WHAT YOU ARE ASKED TO DO:
What the task needs is every record repeated exactly, nothing more.

SOURCE DATA:
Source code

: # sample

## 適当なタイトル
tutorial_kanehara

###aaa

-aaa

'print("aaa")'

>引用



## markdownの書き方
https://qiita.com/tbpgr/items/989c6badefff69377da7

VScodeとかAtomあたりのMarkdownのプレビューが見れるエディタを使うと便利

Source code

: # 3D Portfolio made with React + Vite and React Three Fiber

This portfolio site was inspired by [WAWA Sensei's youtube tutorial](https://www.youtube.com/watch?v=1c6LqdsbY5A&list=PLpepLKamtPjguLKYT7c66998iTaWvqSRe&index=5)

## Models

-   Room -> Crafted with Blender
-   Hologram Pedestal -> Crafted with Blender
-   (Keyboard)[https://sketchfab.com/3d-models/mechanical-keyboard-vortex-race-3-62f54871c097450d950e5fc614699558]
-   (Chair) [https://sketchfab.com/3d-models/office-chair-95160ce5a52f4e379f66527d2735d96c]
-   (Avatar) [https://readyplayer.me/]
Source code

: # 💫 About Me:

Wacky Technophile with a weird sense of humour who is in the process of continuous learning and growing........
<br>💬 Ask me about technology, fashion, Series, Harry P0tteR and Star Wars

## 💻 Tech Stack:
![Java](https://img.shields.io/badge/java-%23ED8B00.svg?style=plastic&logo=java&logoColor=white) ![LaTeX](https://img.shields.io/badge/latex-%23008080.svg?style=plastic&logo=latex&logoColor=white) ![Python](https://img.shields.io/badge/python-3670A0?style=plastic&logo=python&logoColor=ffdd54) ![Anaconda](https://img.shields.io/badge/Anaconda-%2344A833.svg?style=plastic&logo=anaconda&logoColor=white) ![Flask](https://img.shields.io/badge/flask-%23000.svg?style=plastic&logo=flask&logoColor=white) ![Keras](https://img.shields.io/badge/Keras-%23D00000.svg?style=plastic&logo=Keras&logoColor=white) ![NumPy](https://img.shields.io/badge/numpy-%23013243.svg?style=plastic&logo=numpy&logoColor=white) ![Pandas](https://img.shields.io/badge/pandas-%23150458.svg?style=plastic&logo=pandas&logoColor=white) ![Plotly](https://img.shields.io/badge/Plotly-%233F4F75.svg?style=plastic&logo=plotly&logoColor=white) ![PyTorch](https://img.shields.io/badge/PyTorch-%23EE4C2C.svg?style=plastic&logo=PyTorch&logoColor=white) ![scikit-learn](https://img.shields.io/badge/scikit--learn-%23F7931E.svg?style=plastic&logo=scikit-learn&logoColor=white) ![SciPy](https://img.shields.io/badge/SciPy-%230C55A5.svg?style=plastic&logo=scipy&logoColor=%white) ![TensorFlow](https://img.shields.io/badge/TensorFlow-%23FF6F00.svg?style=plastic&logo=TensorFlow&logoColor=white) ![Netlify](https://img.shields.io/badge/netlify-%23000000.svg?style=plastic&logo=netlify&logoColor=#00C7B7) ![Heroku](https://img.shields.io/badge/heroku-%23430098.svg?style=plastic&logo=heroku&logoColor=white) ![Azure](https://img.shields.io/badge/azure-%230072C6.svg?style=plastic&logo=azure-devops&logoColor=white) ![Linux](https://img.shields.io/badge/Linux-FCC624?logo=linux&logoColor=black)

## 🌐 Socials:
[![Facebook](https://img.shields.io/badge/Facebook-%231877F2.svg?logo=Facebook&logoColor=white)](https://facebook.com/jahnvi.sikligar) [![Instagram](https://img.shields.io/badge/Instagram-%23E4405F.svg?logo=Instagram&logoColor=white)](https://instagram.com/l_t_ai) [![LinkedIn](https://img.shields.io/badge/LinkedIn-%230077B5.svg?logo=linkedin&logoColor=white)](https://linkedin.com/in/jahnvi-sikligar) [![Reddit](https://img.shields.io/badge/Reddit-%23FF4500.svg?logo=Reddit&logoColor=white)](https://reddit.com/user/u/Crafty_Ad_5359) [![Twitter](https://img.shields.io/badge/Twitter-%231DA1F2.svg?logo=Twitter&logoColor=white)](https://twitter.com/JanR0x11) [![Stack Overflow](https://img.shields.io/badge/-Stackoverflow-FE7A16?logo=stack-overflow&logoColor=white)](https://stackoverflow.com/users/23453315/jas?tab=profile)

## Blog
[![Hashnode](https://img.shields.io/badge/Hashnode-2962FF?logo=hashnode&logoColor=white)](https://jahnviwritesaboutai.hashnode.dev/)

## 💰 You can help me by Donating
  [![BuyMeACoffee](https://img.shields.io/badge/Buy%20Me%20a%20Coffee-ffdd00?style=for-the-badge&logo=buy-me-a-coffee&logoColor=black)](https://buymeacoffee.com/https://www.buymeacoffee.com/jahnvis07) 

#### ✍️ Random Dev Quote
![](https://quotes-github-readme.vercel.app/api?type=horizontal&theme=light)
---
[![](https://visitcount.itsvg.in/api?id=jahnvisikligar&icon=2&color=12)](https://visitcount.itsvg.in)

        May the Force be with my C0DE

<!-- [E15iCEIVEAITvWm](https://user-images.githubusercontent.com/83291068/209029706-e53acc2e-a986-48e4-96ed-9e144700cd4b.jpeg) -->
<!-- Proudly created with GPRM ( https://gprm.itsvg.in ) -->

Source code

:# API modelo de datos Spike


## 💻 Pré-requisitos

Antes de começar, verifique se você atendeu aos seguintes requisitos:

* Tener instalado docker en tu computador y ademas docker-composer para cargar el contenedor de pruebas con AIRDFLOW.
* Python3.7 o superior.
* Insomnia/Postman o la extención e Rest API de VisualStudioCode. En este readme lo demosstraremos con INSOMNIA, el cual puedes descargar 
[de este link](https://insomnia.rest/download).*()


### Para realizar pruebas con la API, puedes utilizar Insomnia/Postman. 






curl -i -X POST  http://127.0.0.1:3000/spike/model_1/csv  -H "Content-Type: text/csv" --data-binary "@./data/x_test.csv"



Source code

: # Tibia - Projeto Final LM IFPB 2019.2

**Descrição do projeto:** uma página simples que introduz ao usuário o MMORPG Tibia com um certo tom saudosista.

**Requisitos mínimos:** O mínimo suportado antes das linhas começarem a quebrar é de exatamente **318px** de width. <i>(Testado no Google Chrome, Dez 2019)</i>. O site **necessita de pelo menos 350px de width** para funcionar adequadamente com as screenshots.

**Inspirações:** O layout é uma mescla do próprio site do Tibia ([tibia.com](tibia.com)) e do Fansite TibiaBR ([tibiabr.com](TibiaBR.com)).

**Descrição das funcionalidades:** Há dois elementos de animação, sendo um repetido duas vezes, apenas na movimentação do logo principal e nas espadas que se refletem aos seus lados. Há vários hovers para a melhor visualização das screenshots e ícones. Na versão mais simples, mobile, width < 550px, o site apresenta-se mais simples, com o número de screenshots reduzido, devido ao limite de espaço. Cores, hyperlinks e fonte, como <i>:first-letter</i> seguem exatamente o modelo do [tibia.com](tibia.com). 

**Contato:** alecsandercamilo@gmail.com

EXERCISE SOLUTION:
Source code

: # sample

## 適当なタイトル
tutorial_kanehara

###aaa

-aaa

'print("aaa")'

>引用



## markdownの書き方
https://qiita.com/tbpgr/items/989c6badefff69377da7

VScodeとかAtomあたりのMarkdownのプレビューが見れるエディタを使うと便利

Source code

: # 3D Portfolio made with React + Vite and React Three Fiber

This portfolio site was inspired by [WAWA Sensei's youtube tutorial](https://www.youtube.com/watch?v=1c6LqdsbY5A&list=PLpepLKamtPjguLKYT7c66998iTaWvqSRe&index=5)

## Models

-   Room -> Crafted with Blender
-   Hologram Pedestal -> Crafted with Blender
-   (Keyboard)[https://sketchfab.com/3d-models/mechanical-keyboard-vortex-race-3-62f54871c097450d950e5fc614699558]
-   (Chair) [https://sketchfab.com/3d-models/office-chair-95160ce5a52f4e379f66527d2735d96c]
-   (Avatar) [https://readyplayer.me/]
Source code

: # 💫 About Me:

Wacky Technophile with a weird sense of humour who is in the process of continuous learning and growing........
<br>💬 Ask me about technology, fashion, Series, Harry P0tteR and Star Wars

## 💻 Tech Stack:
![Java](https://img.shields.io/badge/java-%23ED8B00.svg?style=plastic&logo=java&logoColor=white) ![LaTeX](https://img.shields.io/badge/latex-%23008080.svg?style=plastic&logo=latex&logoColor=white) ![Python](https://img.shields.io/badge/python-3670A0?style=plastic&logo=python&logoColor=ffdd54) ![Anaconda](https://img.shields.io/badge/Anaconda-%2344A833.svg?style=plastic&logo=anaconda&logoColor=white) ![Flask](https://img.shields.io/badge/flask-%23000.svg?style=plastic&logo=flask&logoColor=white) ![Keras](https://img.shields.io/badge/Keras-%23D00000.svg?style=plastic&logo=Keras&logoColor=white) ![NumPy](https://img.shields.io/badge/numpy-%23013243.svg?style=plastic&logo=numpy&logoColor=white) ![Pandas](https://img.shields.io/badge/pandas-%23150458.svg?style=plastic&logo=pandas&logoColor=white) ![Plotly](https://img.shields.io/badge/Plotly-%233F4F75.svg?style=plastic&logo=plotly&logoColor=white) ![PyTorch](https://img.shields.io/badge/PyTorch-%23EE4C2C.svg?style=plastic&logo=PyTorch&logoColor=white) ![scikit-learn](https://img.shields.io/badge/scikit--learn-%23F7931E.svg?style=plastic&logo=scikit-learn&logoColor=white) ![SciPy](https://img.shields.io/badge/SciPy-%230C55A5.svg?style=plastic&logo=scipy&logoColor=%white) ![TensorFlow](https://img.shields.io/badge/TensorFlow-%23FF6F00.svg?style=plastic&logo=TensorFlow&logoColor=white) ![Netlify](https://img.shields.io/badge/netlify-%23000000.svg?style=plastic&logo=netlify&logoColor=#00C7B7) ![Heroku](https://img.shields.io/badge/heroku-%23430098.svg?style=plastic&logo=heroku&logoColor=white) ![Azure](https://img.shields.io/badge/azure-%230072C6.svg?style=plastic&logo=azure-devops&logoColor=white) ![Linux](https://img.shields.io/badge/Linux-FCC624?logo=linux&logoColor=black)

## 🌐 Socials:
[![Facebook](https://img.shields.io/badge/Facebook-%231877F2.svg?logo=Facebook&logoColor=white)](https://facebook.com/jahnvi.sikligar) [![Instagram](https://img.shields.io/badge/Instagram-%23E4405F.svg?logo=Instagram&logoColor=white)](https://instagram.com/l_t_ai) [![LinkedIn](https://img.shields.io/badge/LinkedIn-%230077B5.svg?logo=linkedin&logoColor=white)](https://linkedin.com/in/jahnvi-sikligar) [![Reddit](https://img.shields.io/badge/Reddit-%23FF4500.svg?logo=Reddit&logoColor=white)](https://reddit.com/user/u/Crafty_Ad_5359) [![Twitter](https://img.shields.io/badge/Twitter-%231DA1F2.svg?logo=Twitter&logoColor=white)](https://twitter.com/JanR0x11) [![Stack Overflow](https://img.shields.io/badge/-Stackoverflow-FE7A16?logo=stack-overflow&logoColor=white)](https://stackoverflow.com/users/23453315/jas?tab=profile)

## Blog
[![Hashnode](https://img.shields.io/badge/Hashnode-2962FF?logo=hashnode&logoColor=white)](https://jahnviwritesaboutai.hashnode.dev/)

## 💰 You can help me by Donating
  [![BuyMeACoffee](https://img.shields.io/badge/Buy%20Me%20a%20Coffee-ffdd00?style=for-the-badge&logo=buy-me-a-coffee&logoColor=black)](https://buymeacoffee.com/https://www.buymeacoffee.com/jahnvis07) 

#### ✍️ Random Dev Quote
![](https://quotes-github-readme.vercel.app/api?type=horizontal&theme=light)
---
[![](https://visitcount.itsvg.in/api?id=jahnvisikligar&icon=2&color=12)](https://visitcount.itsvg.in)

        May the Force be with my C0DE

<!-- [E15iCEIVEAITvWm](https://user-images.githubusercontent.com/83291068/209029706-e53acc2e-a986-48e4-96ed-9e144700cd4b.jpeg) -->
<!-- Proudly created with GPRM ( https://gprm.itsvg.in ) -->

Source code

:# API modelo de datos Spike


## 💻 Pré-requisitos

Antes de começar, verifique se você atendeu aos seguintes requisitos:

* Tener instalado docker en tu computador y ademas docker-composer para cargar el contenedor de pruebas con AIRDFLOW.
* Python3.7 o superior.
* Insomnia/Postman o la extención e Rest API de VisualStudioCode. En este readme lo demosstraremos con INSOMNIA, el cual puedes descargar 
[de este link](https://insomnia.rest/download).*()


### Para realizar pruebas con la API, puedes utilizar Insomnia/Postman. 






curl -i -X POST  http://127.0.0.1:3000/spike/model_1/csv  -H "Content-Type: text/csv" --data-binary "@./data/x_test.csv"



Source code

: # Tibia - Projeto Final LM IFPB 2019.2

**Descrição do projeto:** uma página simples que introduz ao usuário o MMORPG Tibia com um certo tom saudosista.

**Requisitos mínimos:** O mínimo suportado antes das linhas começarem a quebrar é de exatamente **318px** de width. <i>(Testado no Google Chrome, Dez 2019)</i>. O site **necessita de pelo menos 350px de width** para funcionar adequadamente com as screenshots.

**Inspirações:** O layout é uma mescla do próprio site do Tibia ([tibia.com](tibia.com)) e do Fansite TibiaBR ([tibiabr.com](TibiaBR.com)).

**Descrição das funcionalidades:** Há dois elementos de animação, sendo um repetido duas vezes, apenas na movimentação do logo principal e nas espadas que se refletem aos seus lados. Há vários hovers para a melhor visualização das screenshots e ícones. Na versão mais simples, mobile, width < 550px, o site apresenta-se mais simples, com o número de screenshots reduzido, devido ao limite de espaço. Cores, hyperlinks e fonte, como <i>:first-letter</i> seguem exatamente o modelo do [tibia.com](tibia.com). 

**Contato:** alecsandercamilo@gmail.com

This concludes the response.